══ The data
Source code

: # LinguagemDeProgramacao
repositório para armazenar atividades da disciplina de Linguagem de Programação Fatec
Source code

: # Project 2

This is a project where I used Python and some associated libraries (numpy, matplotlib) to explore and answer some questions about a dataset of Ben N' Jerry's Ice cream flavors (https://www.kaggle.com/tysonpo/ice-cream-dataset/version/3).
════
Your objective:
Reproduce every entry above exactly as it was written.

Exercise answer:
Source code

: # LinguagemDeProgramacao
repositório para armazenar atividades da disciplina de Linguagem de Programação Fatec
Source code

: # Project 2

This is a project where I used Python and some associated libraries (numpy, matplotlib) to explore and answer some questions about a dataset of Ben N' Jerry's Ice cream flavors (https://www.kaggle.com/tysonpo/ice-cream-dataset/version/3).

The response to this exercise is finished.